Hard work and perseverance does pay off and setting long term goals and targets for yourself should be a must.
I started a career in tennis with literally no experience, knowledge or background in the sport. Brave I know and probably a little bit stupid too.
I had experience in the field as I coached football to juniors for 5 years prior to starting at my current club which is where my passion for tennis really began. I was asked to coach toddler groups part time and now I’m looking for coaches to work and join my team.
I found that tennis was not only just a new challenge but it was fun, rewarding and disciplined mentally. It is only now that I can understand and really value it’s underlying morals.
Although…. tennis isn’t all rosey. It’s obnoxious and elitist in areas and there are some individuals that think they are above you no matter what.
Ignoring its negative implications, I decided to continue and start getting qualified. It was clear to see that it wasn’t going to come easily to me as I’m not naturally gifted and I didn’t understand much of what I was being taught. A world of technique and tactics were another language.
I also really couldn’t play and didn’t understand why people made it look so so easy. But I graft and always have done and this perseverance has got me to where I am now.
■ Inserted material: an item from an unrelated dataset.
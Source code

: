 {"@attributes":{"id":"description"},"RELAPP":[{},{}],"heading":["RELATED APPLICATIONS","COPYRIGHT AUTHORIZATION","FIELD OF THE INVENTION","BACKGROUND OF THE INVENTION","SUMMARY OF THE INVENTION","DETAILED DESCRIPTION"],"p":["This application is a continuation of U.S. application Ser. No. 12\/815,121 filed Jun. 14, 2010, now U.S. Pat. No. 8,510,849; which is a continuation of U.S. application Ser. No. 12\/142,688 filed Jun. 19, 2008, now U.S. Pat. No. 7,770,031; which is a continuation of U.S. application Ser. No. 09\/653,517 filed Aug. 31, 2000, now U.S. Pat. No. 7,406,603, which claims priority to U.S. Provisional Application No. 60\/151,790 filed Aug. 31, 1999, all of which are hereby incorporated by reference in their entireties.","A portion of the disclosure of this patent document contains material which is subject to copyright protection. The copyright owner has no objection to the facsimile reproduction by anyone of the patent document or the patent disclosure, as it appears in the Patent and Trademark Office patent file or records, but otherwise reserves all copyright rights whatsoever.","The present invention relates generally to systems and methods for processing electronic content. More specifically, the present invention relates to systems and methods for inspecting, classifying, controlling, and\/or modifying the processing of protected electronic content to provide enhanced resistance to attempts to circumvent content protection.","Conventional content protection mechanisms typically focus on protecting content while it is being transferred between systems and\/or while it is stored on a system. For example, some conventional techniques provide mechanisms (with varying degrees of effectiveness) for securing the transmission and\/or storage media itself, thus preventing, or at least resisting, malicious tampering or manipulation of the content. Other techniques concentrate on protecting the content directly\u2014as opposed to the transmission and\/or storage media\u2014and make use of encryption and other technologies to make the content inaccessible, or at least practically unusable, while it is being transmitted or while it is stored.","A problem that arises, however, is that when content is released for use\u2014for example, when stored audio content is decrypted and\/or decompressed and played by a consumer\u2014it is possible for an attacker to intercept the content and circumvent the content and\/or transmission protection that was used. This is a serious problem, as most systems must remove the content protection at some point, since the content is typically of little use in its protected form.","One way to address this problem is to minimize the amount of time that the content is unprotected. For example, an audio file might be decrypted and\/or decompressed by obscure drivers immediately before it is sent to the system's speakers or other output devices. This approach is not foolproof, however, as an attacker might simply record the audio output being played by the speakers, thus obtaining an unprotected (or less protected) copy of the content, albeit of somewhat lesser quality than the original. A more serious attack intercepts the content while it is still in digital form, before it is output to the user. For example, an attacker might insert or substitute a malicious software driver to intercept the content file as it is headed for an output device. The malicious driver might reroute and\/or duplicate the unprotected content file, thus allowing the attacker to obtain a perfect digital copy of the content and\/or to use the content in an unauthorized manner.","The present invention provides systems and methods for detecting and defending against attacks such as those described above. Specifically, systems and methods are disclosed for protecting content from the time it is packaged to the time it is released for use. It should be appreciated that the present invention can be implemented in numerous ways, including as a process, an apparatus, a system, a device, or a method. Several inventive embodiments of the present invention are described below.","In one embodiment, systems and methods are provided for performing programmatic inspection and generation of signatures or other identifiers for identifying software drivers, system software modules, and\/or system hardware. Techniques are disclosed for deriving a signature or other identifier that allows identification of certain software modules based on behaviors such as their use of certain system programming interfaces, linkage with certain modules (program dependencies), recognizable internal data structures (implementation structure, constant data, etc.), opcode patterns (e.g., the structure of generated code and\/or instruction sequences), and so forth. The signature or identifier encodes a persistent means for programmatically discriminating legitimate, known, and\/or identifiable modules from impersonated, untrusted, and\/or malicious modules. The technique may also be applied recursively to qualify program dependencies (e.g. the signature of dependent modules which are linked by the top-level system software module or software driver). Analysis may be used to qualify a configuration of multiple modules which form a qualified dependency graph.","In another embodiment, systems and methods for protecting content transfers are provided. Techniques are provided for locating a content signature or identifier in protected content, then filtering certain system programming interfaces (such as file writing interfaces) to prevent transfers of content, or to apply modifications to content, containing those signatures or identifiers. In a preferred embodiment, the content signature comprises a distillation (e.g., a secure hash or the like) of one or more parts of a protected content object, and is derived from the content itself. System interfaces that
I scraped my way through a PTR qualification and started to learn how the British tennis system worked so I could know it inside out. If anyone had a question, I would have the answer. I had the most amazing support from my boss who took me under his wing, encouraged me to put myself out there, shadow and assist with sessions and play and we became a great team.
I specifically joined a health club with indoor courts so I could train over winter and started weekly lessons with a coach who played on tour as a junior. I have not only invested a lot of money into qualifications but also my standard of play.
Earning respect is the hardest thing. I’ve had to earn this from fellow coaches, parents and players who were already rated and knew the system back to front. Going out there and showing your weaknesses is daunting and never gets easier.
I remember breaking down when I was told I wasn’t ready to take my Level 3. I couldn’t understand that even though I had been working so hard, it still wasn’t enough. But things wouldn’t be as worthwhile if you didn’t have to fight for them and I had to work even harder.
It is only recently that I have passed my Level 3 and received my license and I have never been more proud of myself. A Level 3 to anyone else might be nothing but to me it is everything. It just shows that if you do really work for something, ignore those that put you down, say that you can’t do it or deserve it, laugh and roll their eyes, you can achieve anything you want to achieve. Trust me, I’ve had it all.
I’m now Head Coach, run a club with 250+ juniors and a growing adult programme, 10+ part time and full time coaches and have teams that have won their divisions the last four years in a row.
My journey has taught me to appreciate everything that you learn along the way and take your time. What will be will be and opportunities come to those who make it happen. Level 4 next? A bigger club? Maybe. We will see.
All I know is that a nobody can become a somebody.